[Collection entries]
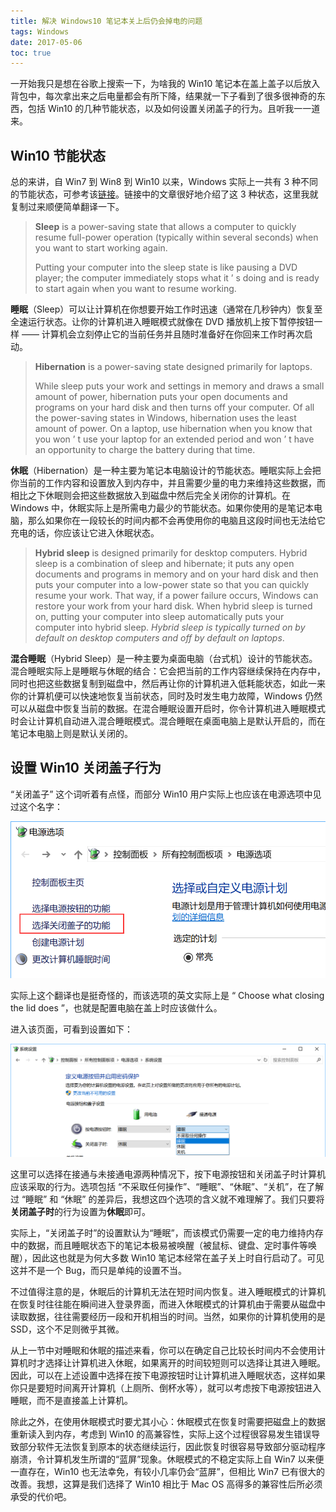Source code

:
 ```yaml
---
title: 解决 Windows10 笔记本关上后仍会掉电的问题
tags: Windows
date: 2017-05-06
toc: true
---
```


一开始我只是想在谷歌上搜索一下，为啥我的 Win10 笔记本在盖上盖子以后放入背包中，每次拿出来之后电量都会有所下降，结果就一下子看到了很多很神奇的东西，包括 Win10 的几种节能状态，以及如何设置关闭盖子的行为。且听我一一道来。

<!-- more -->

## Win10 节能状态

总的来讲，自 Win7 到 Win8 到 Win10 以来，Windows 实际上一共有 3 种不同的节能状态，可参考该[链接](http://www.thewindowsclub.com/difference-between-sleep-hybrid-sleep-and-hibernation-in-windows-7)。链接中的文章很好地介绍了这 3 种状态，这里我就复制过来顺便简单翻译一下。

> **Sleep** is a power-saving state that allows a computer to quickly resume full-power operation (typically within several seconds) when you want to start working again.
>
> Putting your computer into the sleep state is like pausing a DVD player; the computer immediately stops what it ’ s doing and is ready to start again when you want to resume working.

**睡眠**（Sleep）可以让计算机在你想要开始工作时迅速（通常在几秒钟内）恢复至全速运行状态。让你的计算机进入睡眠模式就像在 DVD 播放机上按下暂停按钮一样 —— 计算机会立刻停止它的当前任务并且随时准备好在你回来工作时再次启动。

> **Hibernation** is a power-saving state designed primarily for laptops.
>
> While sleep puts your work and settings in memory and draws a small amount of power, hibernation puts your open documents and programs on your hard disk and then turns off your computer. Of all the power-saving states in Windows, hibernation uses the least amount of power. On a laptop, use hibernation when you know that you won ’ t use your laptop for an extended period and won ’ t have an opportunity to charge the battery during that time.

**休眠**（Hibernation）是一种主要为笔记本电脑设计的节能状态。睡眠实际上会把你当前的工作内容和设置放入到内存中，并且需要少量的电力来维持这些数据，而相比之下休眠则会把这些数据放入到磁盘中然后完全关闭你的计算机。在 Windows 中，休眠实际上是所需电力最少的节能状态。如果你使用的是笔记本电脑，那么如果你在一段较长的时间内都不会再使用你的电脑且这段时间也无法给它充电的话，你应该让它进入休眠状态。

> **Hybrid sleep** is designed primarily for desktop computers. Hybrid sleep is a combination of sleep and hibernate; it puts any open documents and programs in memory and on your hard disk and then puts your computer into a low-power state so that you can quickly resume your work. That way, if a power failure occurs, Windows can restore your work from your hard disk. When hybrid sleep is turned on, putting your computer into sleep automatically puts your computer into hybrid sleep. *Hybrid sleep is typically turned on by default on desktop computers and off by default on laptops*.

**混合睡眠**（Hybrid Sleep）是一种主要为桌面电脑（台式机）设计的节能状态。混合睡眠实际上是睡眠与休眠的结合：它会把当前的工作内容继续保持在内存中，同时也把这些数据复制到磁盘中，然后再让你的计算机进入低耗能状态，如此一来你的计算机便可以快速地恢复当前状态，同时及时发生电力故障，Windows 仍然可以从磁盘中恢复当前的数据。在混合睡眠设置开启时，你令计算机进入睡眠模式时会让计算机自动进入混合睡眠模式。混合睡眠在桌面电脑上是默认开启的，而在笔记本电脑上则是默认关闭的。

## 设置 Win10 关闭盖子行为

“关闭盖子” 这个词听着有点怪，而部分 Win10 用户实际上也应该在电源选项中见过这个名字：

![](/img/win10@1.png)

实际上这个翻译也是挺奇怪的，而该选项的英文实际上是 “ Choose what closing the lid does ”，也就是配置电脑在盖上时应该做什么。

进入该页面，可看到设置如下：

![](/img/win10@2.png)

这里可以选择在接通与未接通电源两种情况下，按下电源按钮和关闭盖子时计算机应该采取的行为。选项包括 “不采取任何操作”、“睡眠”、“休眠”、“关机”，在了解过 “睡眠” 和 “休眠” 的差异后，我想这四个选项的含义就不难理解了。我们只要将**关闭盖子时**的行为设置为**休眠**即可。

实际上，“关闭盖子时”的设置默认为“睡眠”，而该模式仍需要一定的电力维持内存中的数据，而且睡眠状态下的笔记本极易被唤醒（被鼠标、键盘、定时事件等唤醒），因此这也就是为何大多数 Win10 笔记本经常在盖子关上时自行启动了。可见这并不是一个 Bug，而只是单纯的设置不当。

不过值得注意的是，休眠后的计算机无法在短时间内恢复。进入睡眠模式的计算机在恢复时往往能在瞬间进入登录界面，而进入休眠模式的计算机由于需要从磁盘中读取数据，往往需要经历一段和开机相当的时间。当然，如果你的计算机使用的是 SSD，这个不足则微乎其微。

从上一节中对睡眠和休眠的描述来看，你可以在确定自己比较长时间内不会使用计算机时才选择让计算机进入休眠，如果离开的时间较短则可以选择让其进入睡眠。因此，可以在上述设置中选择在按下电源按钮时让计算机进入睡眠状态，这样如果你只是要短时间离开计算机（上厕所、倒杯水等），就可以考虑按下电源按钮进入睡眠，而不是直接盖上计算机。

除此之外，在使用休眠模式时要尤其小心：休眠模式在恢复时需要把磁盘上的数据重新读入到内存，考虑到 Win10 的高兼容性，实际上这个过程很容易发生错误导致部分软件无法恢复到原本的状态继续运行，因此恢复时很容易导致部分驱动程序崩溃，令计算机发生所谓的“蓝屏”现象。休眠模式的不稳定实际上自 Win7 以来便一直存在，Win10 也无法幸免，有较小几率仍会“蓝屏”，但相比 Win7 已有很大的改善。我想，这算是我们选择了 Win10 相比于 Mac OS 高得多的兼容性后所必须承受的代价吧。
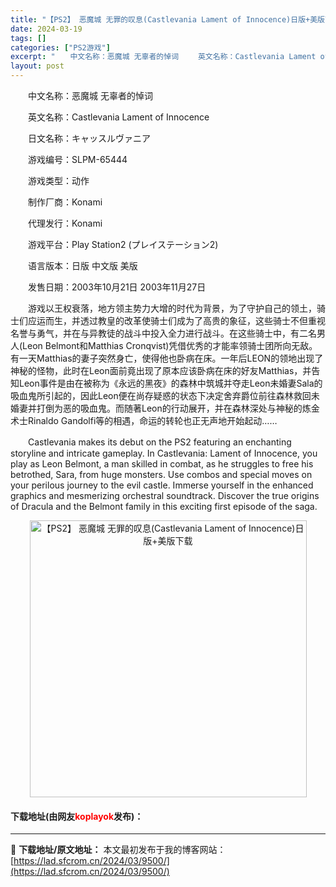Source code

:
```yaml
---
title: "【PS2】 恶魔城 无罪的叹息(Castlevania Lament of Innocence)日版+美版下载"
date: 2024-03-19
tags: []
categories: ["PS2游戏"]
excerpt: "　　中文名称：恶魔城 无辜者的悼词 　　英文名称：Castlevania Lament of Innocence 　　日文名称：キャッスルヴァニア 　　游戏编号：SLPM-65444 　　游戏类型：动作 　　制作厂商：Konami 　　代理发行：Konami 　　游戏平台：Play Station2&hellip;"
layout: post
---
```


 <p>　　中文名称：恶魔城 无辜者的悼词</p> <p>　　英文名称：Castlevania Lament of Innocence</p> <p>　　日文名称：キャッスルヴァニア</p> <p>　　游戏编号：SLPM-65444</p> <p>　　游戏类型：动作</p> <p>　　制作厂商：Konami</p> <p>　　代理发行：Konami</p> <p>　　游戏平台：Play Station2 (プレイステーション2)</p> <p>　　语言版本：日版 中文版 美版</p> <p>　　发售日期：2003年10月21日 2003年11月27日</p> <p>　　游戏以王权衰落，地方领主势力大增的时代为背景，为了守护自己的领土，骑士们应运而生，并透过教皇的改革使骑士们成为了高贵的象征，这些骑士不但重视名誉与勇气，并在与异教徒的战斗中投入全力进行战斗。在这些骑士中，有二名男人(Leon Belmont和Matthias Cronqvist)凭借优秀的才能率领骑士团所向无敌。有一天Matthias的妻子突然身亡，使得他也卧病在床。一年后LEON的领地出现了神秘的怪物，此时在Leon面前竟出现了原本应该卧病在床的好友Matthias，并告知Leon事件是由在被称为《永远的黑夜》的森林中筑城并夺走Leon未婚妻Sala的吸血鬼所引起的，因此Leon便在尚存疑惑的状态下决定舍弃爵位前往森林救回未婚妻并打倒为恶的吸血鬼。而随著Leon的行动展开，并在森林深处与神秘的炼金术士Rinaldo Gandolfi等的相遇，命运的转轮也正无声地开始起动&hellip;&hellip;</p> <p>　　Castlevania makes its debut on the PS2 featuring an enchanting storyline and intricate gameplay. In Castlevania: Lament of Innocence, you play as Leon Belmont, a man skilled in combat, as he struggles to free his betrothed, Sara, from huge monsters. Use combos and special moves on your perilous journey to the evil castle. Immerse yourself in the enhanced graphics and mesmerizing orchestral soundtrack. Discover the true origins of Dracula and the Belmont family in this exciting first episode of the saga.</p> <p align="center"><img align="" border="0" src="https://lad.sfcrom.cn/wp-content/uploads/2024/03/20240319_65f9971f729ce.jpg" width="443" alt="【PS2】 恶魔城 无罪的叹息(Castlevania Lament of Innocence)日版+美版下载" /></p> <p><h4>下载地址(由网友<font color="red">koplayok</font>发布)：</h4></p> 

---
📖 **下载地址/原文地址：** 本文最初发布于我的博客网站：[https://lad.sfcrom.cn/2024/03/9500/](https://lad.sfcrom.cn/2024/03/9500/)
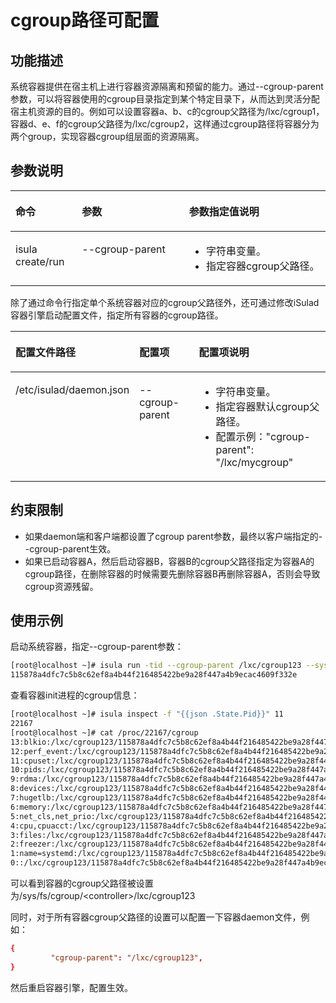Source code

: # cgroup路径可配置

## 功能描述

系统容器提供在宿主机上进行容器资源隔离和预留的能力。通过\--cgroup-parent参数，可以将容器使用的cgroup目录指定到某个特定目录下，从而达到灵活分配宿主机资源的目的。例如可以设置容器a、b、c的cgroup父路径为/lxc/cgroup1，容器d、e、f的cgroup父路径为/lxc/cgroup2，这样通过cgroup路径将容器分为两个group，实现容器cgroup组层面的资源隔离。

## 参数说明

<a name="zh-cn_topic_0182200835_table1869210387418"></a>
<table><thead align="left"><tr id="zh-cn_topic_0182200835_row1569373816419"><th class="cellrowborder" id="mcps1.1.4.1.1" valign="top" width="21.09%"><p id="zh-cn_topic_0182200835_p106936387415"><a name="zh-cn_topic_0182200835_p106936387415"></a><a name="zh-cn_topic_0182200835_p106936387415"></a>命令</p>
</th>
<th class="cellrowborder" id="mcps1.1.4.1.2" valign="top" width="34.03%"><p id="zh-cn_topic_0182200835_p15693173814112"><a name="zh-cn_topic_0182200835_p15693173814112"></a><a name="zh-cn_topic_0182200835_p15693173814112"></a>参数</p>
</th>
<th class="cellrowborder" id="mcps1.1.4.1.3" valign="top" width="44.879999999999995%"><p id="zh-cn_topic_0182200835_p158581432132220"><a name="zh-cn_topic_0182200835_p158581432132220"></a><a name="zh-cn_topic_0182200835_p158581432132220"></a>参数指定值说明</p>
</th>
</tr>
</thead>
<tbody><tr id="zh-cn_topic_0182200835_row12693163810415"><td class="cellrowborder" headers="mcps1.1.4.1.1" valign="top" width="21.09%"><p id="zh-cn_topic_0182200835_p66931838134110"><a name="zh-cn_topic_0182200835_p66931838134110"></a><a name="zh-cn_topic_0182200835_p66931838134110"></a>isula create/run</p>
</td>
<td class="cellrowborder" headers="mcps1.1.4.1.2" valign="top" width="34.03%"><p id="zh-cn_topic_0182200835_p20308121310422"><a name="zh-cn_topic_0182200835_p20308121310422"></a><a name="zh-cn_topic_0182200835_p20308121310422"></a>--cgroup-parent</p>
</td>
<td class="cellrowborder" headers="mcps1.1.4.1.3" valign="top" width="44.879999999999995%"><a name="zh-cn_topic_0182200835_ul12202171310237"></a><a name="zh-cn_topic_0182200835_ul12202171310237"></a><ul id="zh-cn_topic_0182200835_ul12202171310237"><li>字符串变量。</li><li>指定容器cgroup父路径。</li></ul>
</td>
</tr>
</tbody>
</table>

除了通过命令行指定单个系统容器对应的cgroup父路径外，还可通过修改iSulad容器引擎启动配置文件，指定所有容器的cgroup路径。

<a name="zh-cn_topic_0182200835_table19691237182514"></a>
<table><thead align="left"><tr id="zh-cn_topic_0182200835_row3969103710257"><th class="cellrowborder" id="mcps1.1.4.1.1" valign="top" width="28.312831283128315%"><p id="zh-cn_topic_0182200835_p15311154852718"><a name="zh-cn_topic_0182200835_p15311154852718"></a><a name="zh-cn_topic_0182200835_p15311154852718"></a>配置文件路径</p>
</th>
<th class="cellrowborder" id="mcps1.1.4.1.2" valign="top" width="21.752175217521753%"><p id="zh-cn_topic_0182200835_p1996983712519"><a name="zh-cn_topic_0182200835_p1996983712519"></a><a name="zh-cn_topic_0182200835_p1996983712519"></a>配置项</p>
</th>
<th class="cellrowborder" id="mcps1.1.4.1.3" valign="top" width="49.934993499349936%"><p id="zh-cn_topic_0182200835_p197083782512"><a name="zh-cn_topic_0182200835_p197083782512"></a><a name="zh-cn_topic_0182200835_p197083782512"></a>配置项说明</p>
</th>
</tr>
</thead>
<tbody><tr id="zh-cn_topic_0182200835_row169701737132511"><td class="cellrowborder" headers="mcps1.1.4.1.1" valign="top" width="28.312831283128315%"><p id="zh-cn_topic_0182200835_p731194872711"><a name="zh-cn_topic_0182200835_p731194872711"></a><a name="zh-cn_topic_0182200835_p731194872711"></a>/etc/isulad/daemon.json</p>
</td>
<td class="cellrowborder" headers="mcps1.1.4.1.2" valign="top" width="21.752175217521753%"><p id="zh-cn_topic_0182200835_p1497063762512"><a name="zh-cn_topic_0182200835_p1497063762512"></a><a name="zh-cn_topic_0182200835_p1497063762512"></a>--cgroup-parent</p>
</td>
<td class="cellrowborder" headers="mcps1.1.4.1.3" valign="top" width="49.934993499349936%"><a name="zh-cn_topic_0182200835_ul64991736162817"></a><a name="zh-cn_topic_0182200835_ul64991736162817"></a><ul id="zh-cn_topic_0182200835_ul64991736162817"><li>字符串变量。</li><li>指定容器默认cgroup父路径。</li><li>配置示例："cgroup-parent": "/lxc/mycgroup"</li></ul>
</td>
</tr>
</tbody>
</table>

## 约束限制

- 如果daemon端和客户端都设置了cgroup parent参数，最终以客户端指定的\--cgroup-parent生效。
- 如果已启动容器A，然后启动容器B，容器B的cgroup父路径指定为容器A的cgroup路径，在删除容器的时候需要先删除容器B再删除容器A，否则会导致cgroup资源残留。

## 使用示例

启动系统容器，指定--cgroup-parent参数：

```bash
[root@localhost ~]# isula run -tid --cgroup-parent /lxc/cgroup123 --system-container --external-rootfs /root/myrootfs none init
115878a4dfc7c5b8c62ef8a4b44f216485422be9a28f447a4b9ecac4609f332e
```

查看容器init进程的cgroup信息：

```bash
[root@localhost ~]# isula inspect -f "{{json .State.Pid}}" 11
22167
[root@localhost ~]# cat /proc/22167/cgroup
13:blkio:/lxc/cgroup123/115878a4dfc7c5b8c62ef8a4b44f216485422be9a28f447a4b9ecac4609f332e
12:perf_event:/lxc/cgroup123/115878a4dfc7c5b8c62ef8a4b44f216485422be9a28f447a4b9ecac4609f332e
11:cpuset:/lxc/cgroup123/115878a4dfc7c5b8c62ef8a4b44f216485422be9a28f447a4b9ecac4609f332e
10:pids:/lxc/cgroup123/115878a4dfc7c5b8c62ef8a4b44f216485422be9a28f447a4b9ecac4609f332e
9:rdma:/lxc/cgroup123/115878a4dfc7c5b8c62ef8a4b44f216485422be9a28f447a4b9ecac4609f332e
8:devices:/lxc/cgroup123/115878a4dfc7c5b8c62ef8a4b44f216485422be9a28f447a4b9ecac4609f332e
7:hugetlb:/lxc/cgroup123/115878a4dfc7c5b8c62ef8a4b44f216485422be9a28f447a4b9ecac4609f332e
6:memory:/lxc/cgroup123/115878a4dfc7c5b8c62ef8a4b44f216485422be9a28f447a4b9ecac4609f332e
5:net_cls,net_prio:/lxc/cgroup123/115878a4dfc7c5b8c62ef8a4b44f216485422be9a28f447a4b9ecac4609f332e
4:cpu,cpuacct:/lxc/cgroup123/115878a4dfc7c5b8c62ef8a4b44f216485422be9a28f447a4b9ecac4609f332e
3:files:/lxc/cgroup123/115878a4dfc7c5b8c62ef8a4b44f216485422be9a28f447a4b9ecac4609f332e
2:freezer:/lxc/cgroup123/115878a4dfc7c5b8c62ef8a4b44f216485422be9a28f447a4b9ecac4609f332e
1:name=systemd:/lxc/cgroup123/115878a4dfc7c5b8c62ef8a4b44f216485422be9a28f447a4b9ecac4609f332e/init.scope
0::/lxc/cgroup123/115878a4dfc7c5b8c62ef8a4b44f216485422be9a28f447a4b9ecac4609f332e
```

可以看到容器的cgroup父路径被设置为/sys/fs/cgroup/<controller\>/lxc/cgroup123

同时，对于所有容器cgroup父路径的设置可以配置一下容器daemon文件，例如：

```conf
{
         "cgroup-parent": "/lxc/cgroup123",
}
```

然后重启容器引擎，配置生效。

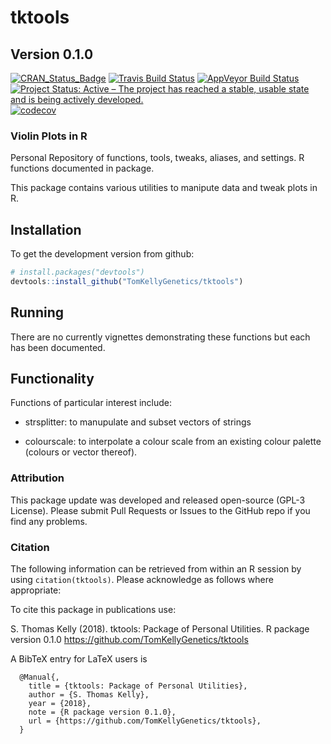# tktools

## Version 0.1.0

[![CRAN_Status_Badge](http://www.r-pkg.org/badges/version/tktools)](https://cran.r-project.org/package=tktools)
[![Travis Build Status](https://travis-ci.org/TomKellyGenetics/tktools.svg?branch=master)](https://travis-ci.org/TomKellyGenetics/tktools)
[![AppVeyor Build Status](https://ci.appveyor.com/api/projects/status/github/TomKellyGenetics/vioplot?branch=master&svg=true)](https://ci.appveyor.com/project/TomKellyGenetics/tktools)
[![Project Status: Active – The project has reached a stable, usable state and is being actively developed.](http://www.repostatus.org/badges/latest/active.svg)](http://www.repostatus.org/#active)
[![codecov](https://codecov.io/gh/TomKellyGenetics/tktools/branch/master/graph/badge.svg)](https://codecov.io/gh/TomKellyGenetics/tktools)

### Violin Plots in R

Personal Repository of functions, tools, tweaks, aliases, and settings. R functions documented in package. 

This package contains various utilities to manipute data and tweak plots in R.

## Installation

To get the development version from github:

```R
# install.packages("devtools")
devtools::install_github("TomKellyGenetics/tktools")
```

## Running

There are no currently vignettes demonstrating these functions but each has been documented.

## Functionality

Functions of particular interest include:

- strsplitter: to manupulate and subset vectors of strings

- colourscale: to interpolate a colour scale from an existing colour palette (colours or vector thereof).


### Attribution

This package update was developed and released open-source (GPL-3 License). Please submit Pull Requests or Issues to the GitHub repo if you find any problems.

### Citation

The following information can be retrieved from within an R session by using `citation(tktools)`. Please acknowledge as follows where appropriate:

To cite this package in publications use:

  S. Thomas Kelly (2018). tktools: Package of Personal Utilities. R package version 0.1.0
  https://github.com/TomKellyGenetics/tktools

A BibTeX entry for LaTeX users is

      @Manual{,
        title = {tktools: Package of Personal Utilities},
        author = {S. Thomas Kelly},
        year = {2018},
        note = {R package version 0.1.0},
        url = {https://github.com/TomKellyGenetics/tktools},
      }


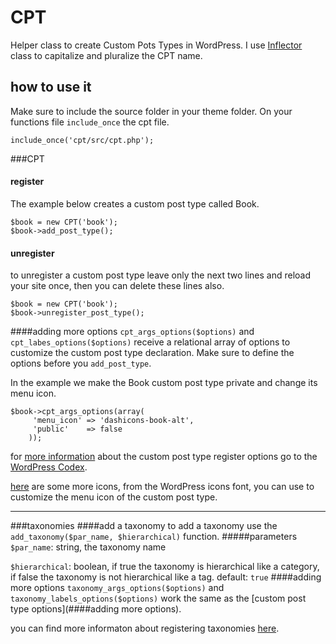 # CPT

Helper class to create Custom Pots Types in WordPress. 
I use [Inflector][1] class to capitalize and pluralize the CPT name.

## <i class="icon-pencil"></i> how to use it
Make sure to include the source folder in your theme folder. On your functions file ```include_once``` the cpt file.
```
include_once('cpt/src/cpt.php');
```
###CPT
#### register
The example below creates a custom post type called Book.

```
$book = new CPT('book');
$book->add_post_type();
```
#### unregister
to unregister a custom post type leave only the next two lines and reload your site once, then you can delete these lines also.
```
$book = new CPT('book');
$book->unregister_post_type();
```
####adding more options
```cpt_args_options($options)``` and ```cpt_labes_options($options)``` receive a relational array of options to customize the custom post type declaration. Make sure to define the options before you ```add_post_type```. 

In the example we make the Book custom post type private and change its menu icon.
```
$book->cpt_args_options(array(
     'menu_icon' => 'dashicons-book-alt',
     'public'    => false
    ));
```
for [more information][2] about  the custom post type register options go to the [WordPress Codex][3].

[here][4] are some more icons, from the WordPress icons font, you can use to customize the menu icon of the custom post type.

----------

###taxonomies
####add a taxonomy
to add a taxonomy use the ```add_taxonomy($par_name, $hierarchical)``` function.
#####parameters
```$par_name```: string, the taxonomy name

```$hierarchical```: boolean, if true the taxonomy is hierarchical like a category, if false the taxonomy is not hierarchical like a tag. default: ```true```
####adding more options
```taxonomy_args_options($options)``` and ```taxonomy_labels_options($options)``` work the same as the [custom post type options](####adding more options).

you can find more informaton about registering taxonomies [here][5].


[1]:https://github.com/medio/Inflector
[2]:https://codex.wordpress.org/Function_Reference/register_post_type
[3]:https://codex.wordpress.org/
[4]:https://developer.wordpress.org/resource/dashicons/
[5]:https://codex.wordpress.org/Function_Reference/register_taxonomy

▸ **WORK TO COMPLETE**: The expected answer is each line of the records above that includes the string "primarily".

▸ **SOLUTION**:
> **Hibernation** is a power-saving state designed primarily for laptops.
> **Hybrid sleep** is designed primarily for desktop computers. Hybrid sleep is a combination of sleep and hibernate; it puts any open documents and programs in memory and on your hard disk and then puts your computer into a low-power state so that you can quickly resume your work. That way, if a power failure occurs, Windows can restore your work from your hard disk. When hybrid sleep is turned on, putting your computer into sleep automatically puts your computer into hybrid sleep. *Hybrid sleep is typically turned on by default on desktop computers and off by default on laptops*.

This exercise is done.